WORK TO COMPLETE
When the word "kCountForSubscribedChannel" appears in a line of the data below, list that line.
SOURCE RECORDS START
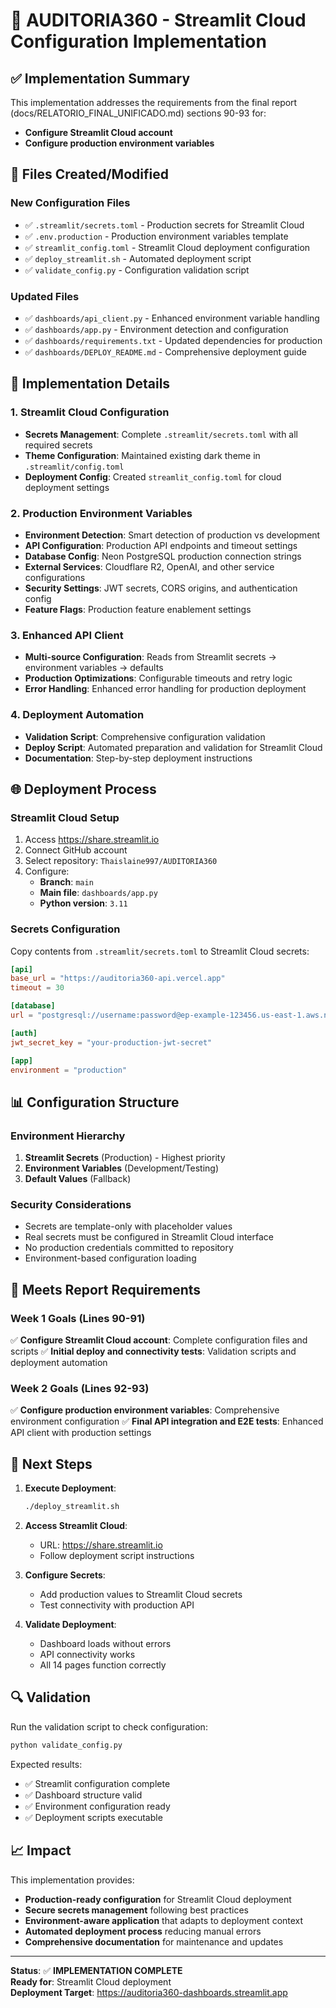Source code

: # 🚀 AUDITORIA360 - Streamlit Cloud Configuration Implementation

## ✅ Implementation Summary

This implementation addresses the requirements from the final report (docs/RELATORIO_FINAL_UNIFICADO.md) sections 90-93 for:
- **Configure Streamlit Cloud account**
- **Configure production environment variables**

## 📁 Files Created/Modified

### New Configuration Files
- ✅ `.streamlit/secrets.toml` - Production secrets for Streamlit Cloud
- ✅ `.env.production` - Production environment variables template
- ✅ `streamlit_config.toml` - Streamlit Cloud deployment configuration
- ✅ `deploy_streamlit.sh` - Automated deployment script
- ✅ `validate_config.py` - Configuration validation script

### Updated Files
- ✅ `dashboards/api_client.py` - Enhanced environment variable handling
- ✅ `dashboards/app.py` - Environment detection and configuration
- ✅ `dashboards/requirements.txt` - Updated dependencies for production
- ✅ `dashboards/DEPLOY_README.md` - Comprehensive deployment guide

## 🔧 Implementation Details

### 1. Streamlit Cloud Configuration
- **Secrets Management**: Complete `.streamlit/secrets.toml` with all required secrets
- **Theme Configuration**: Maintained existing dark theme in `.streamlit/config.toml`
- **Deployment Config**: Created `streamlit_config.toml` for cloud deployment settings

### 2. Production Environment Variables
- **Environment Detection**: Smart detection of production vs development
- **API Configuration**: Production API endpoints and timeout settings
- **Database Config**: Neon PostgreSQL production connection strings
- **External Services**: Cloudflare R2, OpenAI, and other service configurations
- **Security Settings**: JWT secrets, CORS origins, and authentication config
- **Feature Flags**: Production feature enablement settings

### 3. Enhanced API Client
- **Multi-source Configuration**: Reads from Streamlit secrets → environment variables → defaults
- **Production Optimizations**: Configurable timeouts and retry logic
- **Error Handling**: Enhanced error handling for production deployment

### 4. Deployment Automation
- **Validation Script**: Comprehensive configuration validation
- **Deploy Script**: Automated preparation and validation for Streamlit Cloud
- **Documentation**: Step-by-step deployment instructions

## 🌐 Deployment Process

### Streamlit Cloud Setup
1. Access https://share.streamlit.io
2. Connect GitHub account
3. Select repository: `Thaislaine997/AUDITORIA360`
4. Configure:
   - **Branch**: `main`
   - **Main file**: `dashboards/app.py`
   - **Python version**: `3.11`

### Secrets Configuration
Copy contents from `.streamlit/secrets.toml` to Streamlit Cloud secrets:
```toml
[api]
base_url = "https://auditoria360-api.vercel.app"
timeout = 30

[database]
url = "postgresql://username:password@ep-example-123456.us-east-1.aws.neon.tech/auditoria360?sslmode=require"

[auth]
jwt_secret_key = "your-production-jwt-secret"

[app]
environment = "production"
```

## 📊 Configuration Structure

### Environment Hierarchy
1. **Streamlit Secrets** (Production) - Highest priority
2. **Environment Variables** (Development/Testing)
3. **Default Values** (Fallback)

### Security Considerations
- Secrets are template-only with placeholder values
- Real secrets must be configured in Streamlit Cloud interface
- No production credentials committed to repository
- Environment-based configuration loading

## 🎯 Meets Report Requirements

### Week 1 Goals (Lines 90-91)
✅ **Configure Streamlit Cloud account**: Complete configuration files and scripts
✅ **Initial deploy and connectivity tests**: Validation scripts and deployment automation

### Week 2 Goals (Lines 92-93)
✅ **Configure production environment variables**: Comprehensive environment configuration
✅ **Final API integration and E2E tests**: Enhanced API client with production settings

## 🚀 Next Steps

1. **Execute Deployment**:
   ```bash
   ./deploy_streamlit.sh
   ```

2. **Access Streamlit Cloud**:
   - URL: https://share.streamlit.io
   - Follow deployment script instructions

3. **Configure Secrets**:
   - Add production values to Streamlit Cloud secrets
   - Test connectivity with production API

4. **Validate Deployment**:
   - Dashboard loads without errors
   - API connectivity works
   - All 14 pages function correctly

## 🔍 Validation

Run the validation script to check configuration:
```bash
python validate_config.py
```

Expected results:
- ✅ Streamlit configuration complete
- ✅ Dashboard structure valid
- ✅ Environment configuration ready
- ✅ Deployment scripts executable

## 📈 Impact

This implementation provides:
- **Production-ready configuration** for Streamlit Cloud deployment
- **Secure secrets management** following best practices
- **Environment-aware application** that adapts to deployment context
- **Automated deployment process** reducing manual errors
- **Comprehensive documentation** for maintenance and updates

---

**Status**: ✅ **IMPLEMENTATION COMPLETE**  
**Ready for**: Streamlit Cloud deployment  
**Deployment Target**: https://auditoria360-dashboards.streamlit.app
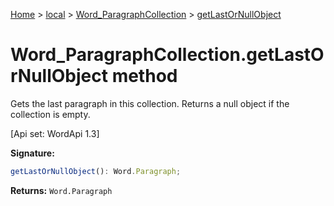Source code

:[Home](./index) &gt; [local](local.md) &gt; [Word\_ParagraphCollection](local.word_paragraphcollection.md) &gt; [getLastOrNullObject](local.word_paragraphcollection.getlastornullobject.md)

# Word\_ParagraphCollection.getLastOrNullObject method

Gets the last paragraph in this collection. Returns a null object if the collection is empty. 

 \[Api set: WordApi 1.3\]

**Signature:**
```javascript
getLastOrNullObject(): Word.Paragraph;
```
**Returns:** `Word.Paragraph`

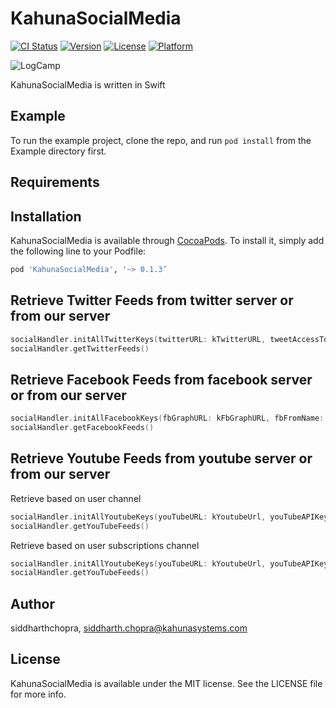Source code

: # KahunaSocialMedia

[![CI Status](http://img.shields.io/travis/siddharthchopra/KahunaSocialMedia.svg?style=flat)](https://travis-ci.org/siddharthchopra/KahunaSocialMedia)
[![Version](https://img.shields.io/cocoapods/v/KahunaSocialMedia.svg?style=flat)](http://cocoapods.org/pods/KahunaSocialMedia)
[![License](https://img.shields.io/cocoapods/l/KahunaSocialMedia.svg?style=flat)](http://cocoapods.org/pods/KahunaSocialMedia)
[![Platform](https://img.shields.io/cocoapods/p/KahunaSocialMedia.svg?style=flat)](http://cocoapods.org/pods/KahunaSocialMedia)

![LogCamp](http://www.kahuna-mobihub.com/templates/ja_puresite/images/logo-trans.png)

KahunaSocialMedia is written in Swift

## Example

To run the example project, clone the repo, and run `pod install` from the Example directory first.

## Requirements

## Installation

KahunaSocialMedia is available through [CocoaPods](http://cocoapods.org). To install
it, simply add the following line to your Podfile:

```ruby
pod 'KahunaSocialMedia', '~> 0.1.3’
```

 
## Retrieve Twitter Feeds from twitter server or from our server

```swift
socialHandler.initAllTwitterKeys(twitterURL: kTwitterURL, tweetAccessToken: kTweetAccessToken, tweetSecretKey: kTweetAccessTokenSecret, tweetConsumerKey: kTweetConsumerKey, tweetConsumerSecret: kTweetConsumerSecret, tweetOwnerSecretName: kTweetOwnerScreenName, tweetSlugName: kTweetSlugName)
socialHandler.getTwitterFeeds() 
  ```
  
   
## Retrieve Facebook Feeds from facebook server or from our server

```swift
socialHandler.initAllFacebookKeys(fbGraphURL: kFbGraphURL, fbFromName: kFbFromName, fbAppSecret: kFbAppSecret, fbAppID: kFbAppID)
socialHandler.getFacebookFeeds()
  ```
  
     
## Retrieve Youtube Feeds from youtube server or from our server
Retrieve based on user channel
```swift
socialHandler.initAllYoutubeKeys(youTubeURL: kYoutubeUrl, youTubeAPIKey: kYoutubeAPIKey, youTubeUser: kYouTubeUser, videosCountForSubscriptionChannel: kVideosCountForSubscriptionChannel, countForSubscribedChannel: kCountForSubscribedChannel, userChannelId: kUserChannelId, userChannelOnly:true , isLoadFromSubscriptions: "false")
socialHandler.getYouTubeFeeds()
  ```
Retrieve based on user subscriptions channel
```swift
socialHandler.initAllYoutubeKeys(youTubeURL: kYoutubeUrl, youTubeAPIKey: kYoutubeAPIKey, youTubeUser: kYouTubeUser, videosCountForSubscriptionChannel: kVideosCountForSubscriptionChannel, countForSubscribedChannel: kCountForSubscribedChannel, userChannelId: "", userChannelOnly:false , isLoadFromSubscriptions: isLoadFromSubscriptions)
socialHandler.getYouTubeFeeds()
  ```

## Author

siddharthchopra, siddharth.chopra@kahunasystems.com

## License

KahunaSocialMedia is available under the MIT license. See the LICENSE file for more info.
SOURCE RECORDS END
TASK RESPONSE
socialHandler.initAllYoutubeKeys(youTubeURL: kYoutubeUrl, youTubeAPIKey: kYoutubeAPIKey, youTubeUser: kYouTubeUser, videosCountForSubscriptionChannel: kVideosCountForSubscriptionChannel, countForSubscribedChannel: kCountForSubscribedChannel, userChannelId: kUserChannelId, userChannelOnly:true , isLoadFromSubscriptions: "false")
socialHandler.initAllYoutubeKeys(youTubeURL: kYoutubeUrl, youTubeAPIKey: kYoutubeAPIKey, youTubeUser: kYouTubeUser, videosCountForSubscriptionChannel: kVideosCountForSubscriptionChannel, countForSubscribedChannel: kCountForSubscribedChannel, userChannelId: "", userChannelOnly:false , isLoadFromSubscriptions: isLoadFromSubscriptions)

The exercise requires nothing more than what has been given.